Pitt’s physique first gained the attention of the public when he took his shirt off in the movie “Fight Club”. Pitt’s character displayed an ultra lean physique in the movie. His body fat percentages was 4-5 percent in the movie.




BIO-DATA 

  • Born — William Bradley Pitt 
  • Born — December 18, 1963 
  • Born Place — Shawnee, Oklahoma, U.S.
  • Occupation — Actor, producer
  • Spouse — Jennifer Aniston (married: 2000;divorced: 2005), Angelina Jolie (married: 2014)
  • Children — (6) Shiloh Nouvel Jolie-Pitt, Maddox Chivan Jolie-Pitt, Knox Leon Jolie-Pitt, Pax Thien Jolie-Pitt, Vivienne Marcheline Jolie-Pitt, Zahara Marley Jolie-Pitt
  • Father — William Alvin Pitt (Truck company owner)
  • Mother — Jane Etta (née Hillhouse) (High school counselor)
  • Siblings — Doug (Younger Brother), Julie Neal (Younger Sister)
  • Nationality — American 
  • Religion — Agnostic
  • Sun Sign — Sagittarius
  • First Film — 1987 comedy film Hunk for his role as “Guy at Beach with Drink”

BODY MEASUREMENT 

  • Height — 5 ft 11 in or 180 cm
  • Weight — 78 kg or 172 lbs
  • Chest — 43 inches
  • Waist — 33 inches
  • Arms — 15 inches
  • Shoe Size — 9 (US)

DIET 


During his movie (Fight Club),  the fat intake was low and the protein intake was high. His diet also included green vegetables such as broccoli, spinach, and leafy salads. 
His supplements includes :-
  • Whey protein product 
  • Creatine monohydrate 
  • Multivitamin 
  • Athermogenic aid.
Here is his daily diet plan :-

Breakfast 
  • 75 g oatmeal with raisins 
  • Eggs (6 whites)
Mid Morning 
  • Whole-wheat sandwich 
  • Tuna
Lunch 
  • 100g brown rice or pasta 
  • 2 chicken breasts 
  • Vegetables.
Pre-workout 
  • Whey protein shake 
  • Protein bar 
  • Banana
Post-workout 
  • Whey protein shake 
  • Banana
Dinner 
  • Grilled fish or chicken 
  • Pasta or brown rice 
  • Salad
Before Bed 
  • Whey protein

ROUTINE 


The Brad Pitt Fight club workout routine is arguably one of the most popular workout routines in the modern world. Brad Pitt’s 6-day lean muscle sculpting involves targeting a different muscle group each day. Pitt’s workout consisted of resistance training and cardio routines. Instead of using free weights, Pitt preferred to use a Nautilus machine, because these offered more resistance. Here is his workout routine for his movie Fight Club :-


Day 1 – Chest 
Day 2 – Back 
Day 3 –  Shoulders 
Day 4 – Arms (Biceps / Triceps) 
Day 5 – Cardio / Legs 
Day 6 and 7 – Rest 


EXERCISES 


DAY 1 (Chest) 

  1. Pushups (3-5 sets of 8-15 reps)

  2. Smith Machine Bench Press (3-5 sets of 8-15 reps)
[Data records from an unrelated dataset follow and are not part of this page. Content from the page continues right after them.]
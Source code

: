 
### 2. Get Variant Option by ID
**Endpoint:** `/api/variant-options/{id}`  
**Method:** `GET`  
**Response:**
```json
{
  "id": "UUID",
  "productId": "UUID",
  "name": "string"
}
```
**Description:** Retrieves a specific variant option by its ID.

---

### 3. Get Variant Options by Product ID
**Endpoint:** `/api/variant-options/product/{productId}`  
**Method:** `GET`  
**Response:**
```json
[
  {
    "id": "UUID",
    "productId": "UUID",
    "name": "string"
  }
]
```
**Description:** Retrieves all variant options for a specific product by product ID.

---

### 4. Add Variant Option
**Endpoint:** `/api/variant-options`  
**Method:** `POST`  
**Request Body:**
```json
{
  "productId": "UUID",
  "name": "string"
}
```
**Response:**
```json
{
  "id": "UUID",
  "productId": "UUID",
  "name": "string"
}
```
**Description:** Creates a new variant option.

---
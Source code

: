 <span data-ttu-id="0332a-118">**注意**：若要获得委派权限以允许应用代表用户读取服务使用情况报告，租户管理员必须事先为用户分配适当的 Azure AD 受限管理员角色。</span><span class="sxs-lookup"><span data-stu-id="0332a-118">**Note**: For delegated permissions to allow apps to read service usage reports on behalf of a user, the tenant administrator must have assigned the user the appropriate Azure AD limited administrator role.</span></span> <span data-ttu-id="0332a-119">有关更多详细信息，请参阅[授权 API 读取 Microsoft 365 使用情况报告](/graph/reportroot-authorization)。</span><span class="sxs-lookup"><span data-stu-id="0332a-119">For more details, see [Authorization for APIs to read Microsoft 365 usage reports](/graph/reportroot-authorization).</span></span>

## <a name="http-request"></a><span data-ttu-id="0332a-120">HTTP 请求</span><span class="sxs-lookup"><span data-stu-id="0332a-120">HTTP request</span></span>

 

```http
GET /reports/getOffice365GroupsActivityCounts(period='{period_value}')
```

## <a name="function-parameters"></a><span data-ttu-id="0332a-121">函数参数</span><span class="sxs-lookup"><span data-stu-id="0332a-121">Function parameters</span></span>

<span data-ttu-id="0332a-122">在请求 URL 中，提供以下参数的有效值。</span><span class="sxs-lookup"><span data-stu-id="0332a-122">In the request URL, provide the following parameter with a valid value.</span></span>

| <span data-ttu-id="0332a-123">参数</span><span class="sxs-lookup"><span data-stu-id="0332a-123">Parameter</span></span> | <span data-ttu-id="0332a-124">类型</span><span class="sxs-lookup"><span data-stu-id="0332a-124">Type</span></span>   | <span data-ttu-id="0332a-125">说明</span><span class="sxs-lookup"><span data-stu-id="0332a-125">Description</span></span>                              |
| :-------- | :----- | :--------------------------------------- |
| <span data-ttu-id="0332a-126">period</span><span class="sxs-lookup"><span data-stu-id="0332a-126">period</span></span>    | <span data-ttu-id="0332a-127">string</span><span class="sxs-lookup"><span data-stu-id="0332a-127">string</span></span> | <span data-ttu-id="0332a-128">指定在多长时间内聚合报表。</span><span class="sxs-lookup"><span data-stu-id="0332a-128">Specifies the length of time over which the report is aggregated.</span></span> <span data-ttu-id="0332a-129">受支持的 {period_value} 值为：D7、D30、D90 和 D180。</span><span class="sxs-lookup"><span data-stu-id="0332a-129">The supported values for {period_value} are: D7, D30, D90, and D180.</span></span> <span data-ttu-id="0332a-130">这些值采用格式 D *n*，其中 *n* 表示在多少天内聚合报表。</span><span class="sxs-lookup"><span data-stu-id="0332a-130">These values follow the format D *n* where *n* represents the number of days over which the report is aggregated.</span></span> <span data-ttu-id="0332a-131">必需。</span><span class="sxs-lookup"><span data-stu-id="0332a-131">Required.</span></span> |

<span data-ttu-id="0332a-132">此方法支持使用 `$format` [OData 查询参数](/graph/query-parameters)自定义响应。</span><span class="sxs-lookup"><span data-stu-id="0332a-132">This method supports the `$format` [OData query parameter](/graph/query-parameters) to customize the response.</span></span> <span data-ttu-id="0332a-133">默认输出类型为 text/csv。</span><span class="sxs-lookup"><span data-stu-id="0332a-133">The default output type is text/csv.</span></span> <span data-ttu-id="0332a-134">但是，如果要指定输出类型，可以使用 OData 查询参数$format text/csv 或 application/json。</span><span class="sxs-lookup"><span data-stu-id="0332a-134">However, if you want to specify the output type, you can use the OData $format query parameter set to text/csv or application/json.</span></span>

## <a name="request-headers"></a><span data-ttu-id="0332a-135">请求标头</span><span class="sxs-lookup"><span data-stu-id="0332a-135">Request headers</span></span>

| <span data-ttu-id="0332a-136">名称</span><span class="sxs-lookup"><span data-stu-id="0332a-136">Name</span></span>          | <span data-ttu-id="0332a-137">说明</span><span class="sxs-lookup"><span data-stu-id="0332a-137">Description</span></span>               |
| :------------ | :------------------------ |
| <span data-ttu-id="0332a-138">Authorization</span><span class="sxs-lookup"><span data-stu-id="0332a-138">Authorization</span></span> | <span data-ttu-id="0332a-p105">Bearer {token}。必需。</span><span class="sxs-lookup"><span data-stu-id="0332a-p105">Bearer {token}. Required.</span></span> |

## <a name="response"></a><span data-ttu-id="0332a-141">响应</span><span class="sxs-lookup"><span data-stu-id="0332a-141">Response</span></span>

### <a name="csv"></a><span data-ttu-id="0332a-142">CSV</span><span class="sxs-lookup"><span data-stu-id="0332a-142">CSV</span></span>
  3. Smith Machine Incline Bench Press (3-5 sets of 8-15 reps)

  4. Butterfly (3-5 sets of 8-15 reps)


DAY 2 (Back) 

  1. Pushups (3-5 sets of 8-15 reps)

  2. Seated Cable Rows (3-5 sets of 8-15 reps)

  3. Wide-Grip Lat Pulldown (3-5 sets of 8-15 reps)

  4. Lying T-Bar Row (3-5 sets of 8-15 reps)


DAY 3 (Shoulders) 

  1. Arnold Dumbbell Press (3-5 sets of 8-15 reps)

  2. Side Lateral Raise (3-5 sets of 8-15 reps)

  3. Front Dumbbell Raise (3-5 sets of 8-15 reps)


DAY 4 (Biceps / Triceps) 

  1. Barbell Curl (3-5 sets of 8-15 reps)

  2. Standing Biceps Cable Curl (3-5 sets of 8-15 reps)

  3. Hammer Curls (3-5 sets of 8-15 reps)

  4. Triceps Pushdown (3-5 sets of 8-15 reps)


DAY 5 (Cardio / Legs) 

  1. Treadmill (45 mins)

  2. Leg Extensions (3-5 sets of 8-15 reps)

  3. Seated Leg Curl (3-5 sets of 8-15 reps)

  4. Barbell Squat (3-5 sets of 8-15 reps)

  5. Standing Calf Raises (3-5 sets of 8-15 reps)







Quote 
You must lose everything in order to gain anything.